Aim of the task: The first line of the entries below, the line containing "- remember to preload the data in companies", and every line between them should be repeated exactly, and nothing else.

START Supplied information

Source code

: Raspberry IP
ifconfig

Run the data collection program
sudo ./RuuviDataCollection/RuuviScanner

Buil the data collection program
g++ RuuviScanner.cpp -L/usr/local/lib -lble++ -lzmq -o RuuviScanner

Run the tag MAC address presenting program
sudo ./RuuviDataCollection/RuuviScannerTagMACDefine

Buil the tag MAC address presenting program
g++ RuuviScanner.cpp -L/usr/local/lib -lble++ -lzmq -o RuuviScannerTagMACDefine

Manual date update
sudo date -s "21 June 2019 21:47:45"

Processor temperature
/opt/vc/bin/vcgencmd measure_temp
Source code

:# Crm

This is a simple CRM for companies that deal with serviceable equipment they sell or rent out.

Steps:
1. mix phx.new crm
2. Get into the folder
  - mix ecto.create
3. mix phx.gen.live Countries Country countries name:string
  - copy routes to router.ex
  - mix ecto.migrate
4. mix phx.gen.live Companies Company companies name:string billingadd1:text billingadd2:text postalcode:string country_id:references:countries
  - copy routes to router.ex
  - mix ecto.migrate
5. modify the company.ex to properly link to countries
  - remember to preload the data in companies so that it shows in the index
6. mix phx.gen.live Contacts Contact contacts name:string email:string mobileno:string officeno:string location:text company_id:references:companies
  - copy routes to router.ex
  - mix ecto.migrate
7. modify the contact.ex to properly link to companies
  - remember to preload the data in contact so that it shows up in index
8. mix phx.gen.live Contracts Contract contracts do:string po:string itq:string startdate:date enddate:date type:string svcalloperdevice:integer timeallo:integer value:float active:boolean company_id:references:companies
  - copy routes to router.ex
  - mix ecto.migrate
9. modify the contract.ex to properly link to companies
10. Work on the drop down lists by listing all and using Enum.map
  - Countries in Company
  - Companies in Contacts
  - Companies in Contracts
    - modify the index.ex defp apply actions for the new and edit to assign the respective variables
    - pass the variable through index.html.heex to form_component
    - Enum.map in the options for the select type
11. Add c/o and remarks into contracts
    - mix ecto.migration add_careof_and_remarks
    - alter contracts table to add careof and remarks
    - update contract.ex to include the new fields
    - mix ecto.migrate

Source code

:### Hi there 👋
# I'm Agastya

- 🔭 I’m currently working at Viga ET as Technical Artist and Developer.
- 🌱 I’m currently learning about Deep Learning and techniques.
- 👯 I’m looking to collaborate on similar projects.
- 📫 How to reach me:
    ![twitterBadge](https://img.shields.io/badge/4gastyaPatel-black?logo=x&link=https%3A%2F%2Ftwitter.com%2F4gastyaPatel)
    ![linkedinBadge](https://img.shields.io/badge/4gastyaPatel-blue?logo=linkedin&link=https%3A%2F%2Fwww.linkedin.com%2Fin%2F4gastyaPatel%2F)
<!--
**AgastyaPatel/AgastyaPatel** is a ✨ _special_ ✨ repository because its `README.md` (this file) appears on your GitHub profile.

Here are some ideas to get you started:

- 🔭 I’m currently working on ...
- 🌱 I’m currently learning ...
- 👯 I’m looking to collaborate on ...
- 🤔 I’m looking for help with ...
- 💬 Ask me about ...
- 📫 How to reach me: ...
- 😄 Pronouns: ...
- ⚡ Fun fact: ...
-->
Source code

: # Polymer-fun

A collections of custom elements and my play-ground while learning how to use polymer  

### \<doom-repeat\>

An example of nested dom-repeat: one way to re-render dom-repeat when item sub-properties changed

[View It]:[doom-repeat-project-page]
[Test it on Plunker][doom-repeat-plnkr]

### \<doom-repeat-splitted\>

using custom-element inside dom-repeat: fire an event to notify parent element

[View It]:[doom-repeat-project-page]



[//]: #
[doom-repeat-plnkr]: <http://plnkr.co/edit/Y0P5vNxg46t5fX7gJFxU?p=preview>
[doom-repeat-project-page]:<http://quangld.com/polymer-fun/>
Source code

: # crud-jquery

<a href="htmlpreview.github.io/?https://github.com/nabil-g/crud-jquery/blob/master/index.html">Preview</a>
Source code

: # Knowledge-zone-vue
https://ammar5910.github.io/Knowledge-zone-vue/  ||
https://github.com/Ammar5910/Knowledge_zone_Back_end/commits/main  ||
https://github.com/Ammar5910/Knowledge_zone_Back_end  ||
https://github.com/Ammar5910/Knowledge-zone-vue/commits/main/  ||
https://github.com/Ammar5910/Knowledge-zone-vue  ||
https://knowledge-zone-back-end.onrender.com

END Supplied information

Reply to the exercise:
Source code

: Raspberry IP
ifconfig

Run the data collection program
sudo ./RuuviDataCollection/RuuviScanner

Buil the data collection program
g++ RuuviScanner.cpp -L/usr/local/lib -lble++ -lzmq -o RuuviScanner

Run the tag MAC address presenting program
sudo ./RuuviDataCollection/RuuviScannerTagMACDefine

Buil the tag MAC address presenting program
g++ RuuviScanner.cpp -L/usr/local/lib -lble++ -lzmq -o RuuviScannerTagMACDefine

Manual date update
sudo date -s "21 June 2019 21:47:45"

Processor temperature
/opt/vc/bin/vcgencmd measure_temp
Source code

:# Crm

This is a simple CRM for companies that deal with serviceable equipment they sell or rent out.

Steps:
1. mix phx.new crm
2. Get into the folder
  - mix ecto.create
3. mix phx.gen.live Countries Country countries name:string
  - copy routes to router.ex
  - mix ecto.migrate
4. mix phx.gen.live Companies Company companies name:string billingadd1:text billingadd2:text postalcode:string country_id:references:countries
  - copy routes to router.ex
  - mix ecto.migrate
5. modify the company.ex to properly link to countries
  - remember to preload the data in companies so that it shows in the index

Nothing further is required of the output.